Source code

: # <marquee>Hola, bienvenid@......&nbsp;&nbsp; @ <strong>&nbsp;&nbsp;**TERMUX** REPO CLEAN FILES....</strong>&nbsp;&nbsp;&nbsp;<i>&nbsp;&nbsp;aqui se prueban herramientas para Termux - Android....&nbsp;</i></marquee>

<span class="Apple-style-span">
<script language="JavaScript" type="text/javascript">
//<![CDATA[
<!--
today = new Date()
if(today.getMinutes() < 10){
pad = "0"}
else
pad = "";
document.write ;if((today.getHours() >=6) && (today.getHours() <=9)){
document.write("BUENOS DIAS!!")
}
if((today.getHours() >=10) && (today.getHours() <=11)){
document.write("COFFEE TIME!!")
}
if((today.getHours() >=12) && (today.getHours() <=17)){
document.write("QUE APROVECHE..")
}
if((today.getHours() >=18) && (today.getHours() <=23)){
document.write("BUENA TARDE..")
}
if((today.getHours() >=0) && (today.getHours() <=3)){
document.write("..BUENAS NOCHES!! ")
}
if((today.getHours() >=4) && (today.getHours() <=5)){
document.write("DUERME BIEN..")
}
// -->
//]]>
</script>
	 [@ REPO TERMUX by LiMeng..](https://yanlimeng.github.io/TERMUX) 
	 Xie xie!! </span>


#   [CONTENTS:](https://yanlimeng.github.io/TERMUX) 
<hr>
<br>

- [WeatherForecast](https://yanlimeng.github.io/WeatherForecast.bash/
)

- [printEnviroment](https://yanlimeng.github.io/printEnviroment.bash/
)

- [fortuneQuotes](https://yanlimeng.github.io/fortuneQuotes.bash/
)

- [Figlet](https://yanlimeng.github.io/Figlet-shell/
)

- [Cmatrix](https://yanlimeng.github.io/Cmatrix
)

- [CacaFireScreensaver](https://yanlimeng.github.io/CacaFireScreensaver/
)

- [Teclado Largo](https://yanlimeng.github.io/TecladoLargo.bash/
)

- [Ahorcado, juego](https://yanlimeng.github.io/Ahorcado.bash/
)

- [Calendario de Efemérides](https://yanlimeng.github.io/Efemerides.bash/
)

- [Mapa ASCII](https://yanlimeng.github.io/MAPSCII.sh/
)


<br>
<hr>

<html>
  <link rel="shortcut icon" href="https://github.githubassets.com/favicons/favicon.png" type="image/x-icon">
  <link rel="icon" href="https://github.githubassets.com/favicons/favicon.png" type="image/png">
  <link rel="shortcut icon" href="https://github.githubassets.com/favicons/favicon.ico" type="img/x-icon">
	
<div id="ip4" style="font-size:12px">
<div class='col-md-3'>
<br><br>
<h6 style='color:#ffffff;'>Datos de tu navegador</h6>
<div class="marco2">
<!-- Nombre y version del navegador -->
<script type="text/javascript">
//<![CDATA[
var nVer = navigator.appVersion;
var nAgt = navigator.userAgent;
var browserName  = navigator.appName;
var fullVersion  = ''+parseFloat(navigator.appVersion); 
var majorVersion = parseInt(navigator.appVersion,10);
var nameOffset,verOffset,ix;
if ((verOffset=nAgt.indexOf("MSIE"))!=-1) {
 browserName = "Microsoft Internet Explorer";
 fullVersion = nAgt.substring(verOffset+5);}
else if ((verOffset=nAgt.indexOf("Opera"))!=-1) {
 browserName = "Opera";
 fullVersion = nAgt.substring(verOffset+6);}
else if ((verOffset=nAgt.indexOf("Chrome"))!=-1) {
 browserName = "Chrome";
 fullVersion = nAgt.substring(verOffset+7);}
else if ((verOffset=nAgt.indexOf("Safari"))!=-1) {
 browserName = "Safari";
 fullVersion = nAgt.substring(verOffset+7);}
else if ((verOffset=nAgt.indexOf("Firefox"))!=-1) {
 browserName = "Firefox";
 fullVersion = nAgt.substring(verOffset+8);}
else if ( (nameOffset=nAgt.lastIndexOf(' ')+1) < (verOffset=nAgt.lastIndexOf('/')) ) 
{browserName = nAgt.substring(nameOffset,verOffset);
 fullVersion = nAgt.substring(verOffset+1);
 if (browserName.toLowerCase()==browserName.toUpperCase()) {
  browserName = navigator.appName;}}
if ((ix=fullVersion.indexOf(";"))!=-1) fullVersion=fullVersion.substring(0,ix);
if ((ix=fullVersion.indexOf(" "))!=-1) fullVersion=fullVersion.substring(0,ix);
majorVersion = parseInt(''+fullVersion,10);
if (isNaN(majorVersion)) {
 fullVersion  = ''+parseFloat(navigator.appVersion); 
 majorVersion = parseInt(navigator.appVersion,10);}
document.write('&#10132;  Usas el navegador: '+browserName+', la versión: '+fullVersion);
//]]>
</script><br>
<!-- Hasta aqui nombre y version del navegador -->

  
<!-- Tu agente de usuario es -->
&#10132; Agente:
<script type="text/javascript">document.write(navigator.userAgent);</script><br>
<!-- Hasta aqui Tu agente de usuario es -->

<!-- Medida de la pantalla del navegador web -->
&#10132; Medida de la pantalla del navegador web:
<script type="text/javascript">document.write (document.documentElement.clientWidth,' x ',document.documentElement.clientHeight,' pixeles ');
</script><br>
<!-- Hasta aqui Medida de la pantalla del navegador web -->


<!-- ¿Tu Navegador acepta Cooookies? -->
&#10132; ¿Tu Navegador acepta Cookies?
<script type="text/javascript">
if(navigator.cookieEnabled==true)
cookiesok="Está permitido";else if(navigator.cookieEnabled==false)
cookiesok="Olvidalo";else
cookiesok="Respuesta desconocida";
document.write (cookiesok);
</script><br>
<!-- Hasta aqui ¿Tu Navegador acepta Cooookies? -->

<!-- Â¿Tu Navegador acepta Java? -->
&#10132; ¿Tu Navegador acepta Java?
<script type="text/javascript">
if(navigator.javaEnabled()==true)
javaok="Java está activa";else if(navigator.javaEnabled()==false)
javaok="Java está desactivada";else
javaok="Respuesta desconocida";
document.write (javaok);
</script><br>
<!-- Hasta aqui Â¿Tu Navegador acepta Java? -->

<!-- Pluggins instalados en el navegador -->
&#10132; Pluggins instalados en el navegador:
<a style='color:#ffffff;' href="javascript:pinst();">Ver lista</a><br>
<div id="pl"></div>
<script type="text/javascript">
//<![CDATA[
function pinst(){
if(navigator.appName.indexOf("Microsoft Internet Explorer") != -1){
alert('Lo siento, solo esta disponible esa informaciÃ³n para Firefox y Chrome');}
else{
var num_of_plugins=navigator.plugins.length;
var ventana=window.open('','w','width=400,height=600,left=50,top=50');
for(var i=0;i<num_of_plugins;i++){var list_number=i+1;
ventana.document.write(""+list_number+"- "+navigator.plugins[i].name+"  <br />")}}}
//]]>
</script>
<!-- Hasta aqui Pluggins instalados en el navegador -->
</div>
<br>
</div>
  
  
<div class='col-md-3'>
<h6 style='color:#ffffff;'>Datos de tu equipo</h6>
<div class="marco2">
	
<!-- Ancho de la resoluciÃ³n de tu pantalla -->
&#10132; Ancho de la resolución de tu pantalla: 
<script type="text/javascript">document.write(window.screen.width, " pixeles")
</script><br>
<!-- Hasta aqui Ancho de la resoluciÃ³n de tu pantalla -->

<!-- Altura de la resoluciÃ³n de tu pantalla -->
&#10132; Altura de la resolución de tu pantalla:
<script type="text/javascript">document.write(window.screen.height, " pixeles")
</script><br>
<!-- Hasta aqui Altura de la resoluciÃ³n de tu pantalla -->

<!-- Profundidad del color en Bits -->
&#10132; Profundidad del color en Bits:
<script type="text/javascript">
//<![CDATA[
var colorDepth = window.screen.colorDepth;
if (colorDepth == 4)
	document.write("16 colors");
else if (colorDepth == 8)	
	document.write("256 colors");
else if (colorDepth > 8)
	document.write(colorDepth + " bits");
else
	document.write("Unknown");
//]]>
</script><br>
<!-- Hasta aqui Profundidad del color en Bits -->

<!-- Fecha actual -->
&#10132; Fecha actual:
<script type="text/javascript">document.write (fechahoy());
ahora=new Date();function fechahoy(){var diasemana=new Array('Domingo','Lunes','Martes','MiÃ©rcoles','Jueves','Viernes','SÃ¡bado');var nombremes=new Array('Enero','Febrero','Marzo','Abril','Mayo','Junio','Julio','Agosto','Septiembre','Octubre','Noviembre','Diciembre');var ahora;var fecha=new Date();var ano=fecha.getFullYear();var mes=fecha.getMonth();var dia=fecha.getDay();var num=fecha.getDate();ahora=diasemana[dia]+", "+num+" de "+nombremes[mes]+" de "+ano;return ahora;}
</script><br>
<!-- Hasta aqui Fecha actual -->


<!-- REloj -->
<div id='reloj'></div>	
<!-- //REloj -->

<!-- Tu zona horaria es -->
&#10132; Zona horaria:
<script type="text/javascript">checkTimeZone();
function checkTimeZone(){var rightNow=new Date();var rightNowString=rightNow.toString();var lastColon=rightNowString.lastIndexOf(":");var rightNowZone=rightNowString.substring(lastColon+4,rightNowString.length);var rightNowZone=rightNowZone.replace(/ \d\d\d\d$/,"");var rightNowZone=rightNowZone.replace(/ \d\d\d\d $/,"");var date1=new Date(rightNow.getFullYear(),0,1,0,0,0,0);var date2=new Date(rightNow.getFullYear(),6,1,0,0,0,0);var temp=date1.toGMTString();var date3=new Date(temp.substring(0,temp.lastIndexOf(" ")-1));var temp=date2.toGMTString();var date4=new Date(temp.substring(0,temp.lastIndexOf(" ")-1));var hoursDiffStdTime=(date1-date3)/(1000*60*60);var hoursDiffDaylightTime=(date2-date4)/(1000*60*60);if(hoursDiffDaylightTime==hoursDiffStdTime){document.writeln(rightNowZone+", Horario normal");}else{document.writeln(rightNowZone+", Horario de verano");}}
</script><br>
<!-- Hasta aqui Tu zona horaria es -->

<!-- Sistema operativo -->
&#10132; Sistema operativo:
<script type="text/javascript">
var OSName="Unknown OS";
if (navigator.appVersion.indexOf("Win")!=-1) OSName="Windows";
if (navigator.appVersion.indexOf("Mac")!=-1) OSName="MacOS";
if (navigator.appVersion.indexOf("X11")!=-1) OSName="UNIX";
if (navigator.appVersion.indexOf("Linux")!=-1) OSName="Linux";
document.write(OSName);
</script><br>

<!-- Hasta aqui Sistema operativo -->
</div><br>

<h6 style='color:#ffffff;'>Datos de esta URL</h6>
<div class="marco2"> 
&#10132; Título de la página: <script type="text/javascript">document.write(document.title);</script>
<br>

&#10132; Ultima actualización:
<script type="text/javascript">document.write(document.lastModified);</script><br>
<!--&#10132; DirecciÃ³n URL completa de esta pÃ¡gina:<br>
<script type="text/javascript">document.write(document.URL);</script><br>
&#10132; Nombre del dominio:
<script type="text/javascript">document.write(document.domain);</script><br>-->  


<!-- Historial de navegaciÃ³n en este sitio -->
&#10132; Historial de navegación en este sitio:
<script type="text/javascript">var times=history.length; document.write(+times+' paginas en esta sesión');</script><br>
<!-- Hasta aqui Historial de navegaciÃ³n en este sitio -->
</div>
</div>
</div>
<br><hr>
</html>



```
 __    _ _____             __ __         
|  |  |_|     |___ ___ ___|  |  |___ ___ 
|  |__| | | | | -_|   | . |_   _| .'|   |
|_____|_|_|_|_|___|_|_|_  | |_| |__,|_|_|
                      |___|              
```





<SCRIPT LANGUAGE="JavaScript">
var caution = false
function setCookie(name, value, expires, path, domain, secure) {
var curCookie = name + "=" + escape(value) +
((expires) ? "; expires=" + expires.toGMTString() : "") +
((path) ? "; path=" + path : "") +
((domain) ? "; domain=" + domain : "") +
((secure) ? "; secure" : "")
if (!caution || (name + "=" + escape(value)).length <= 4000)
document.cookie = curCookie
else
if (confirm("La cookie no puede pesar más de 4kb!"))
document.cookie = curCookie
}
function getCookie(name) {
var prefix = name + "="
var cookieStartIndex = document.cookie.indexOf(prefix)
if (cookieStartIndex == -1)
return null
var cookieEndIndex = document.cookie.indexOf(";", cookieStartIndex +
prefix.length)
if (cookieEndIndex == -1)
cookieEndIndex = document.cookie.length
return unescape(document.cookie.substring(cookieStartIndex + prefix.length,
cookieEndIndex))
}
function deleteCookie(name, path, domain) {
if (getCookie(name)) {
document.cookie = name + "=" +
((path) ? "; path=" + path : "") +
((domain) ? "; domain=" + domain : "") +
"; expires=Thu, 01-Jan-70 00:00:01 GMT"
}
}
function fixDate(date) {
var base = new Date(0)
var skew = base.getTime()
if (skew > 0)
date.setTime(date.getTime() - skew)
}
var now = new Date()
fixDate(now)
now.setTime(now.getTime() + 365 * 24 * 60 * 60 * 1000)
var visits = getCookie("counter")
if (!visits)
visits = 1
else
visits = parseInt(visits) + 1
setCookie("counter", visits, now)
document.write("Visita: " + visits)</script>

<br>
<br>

-=-=-=-=-

* [Work request] The response should be the lines from the one containing "var now = new Date()" through the last line of the data, set down exactly and with no other line.

* [Solution to this exercise]
var now = new Date()
fixDate(now)
now.setTime(now.getTime() + 365 * 24 * 60 * 60 * 1000)
var visits = getCookie("counter")
if (!visits)
visits = 1
else
visits = parseInt(visits) + 1
setCookie("counter", visits, now)
document.write("Visita: " + visits)</script>

<br>
<br>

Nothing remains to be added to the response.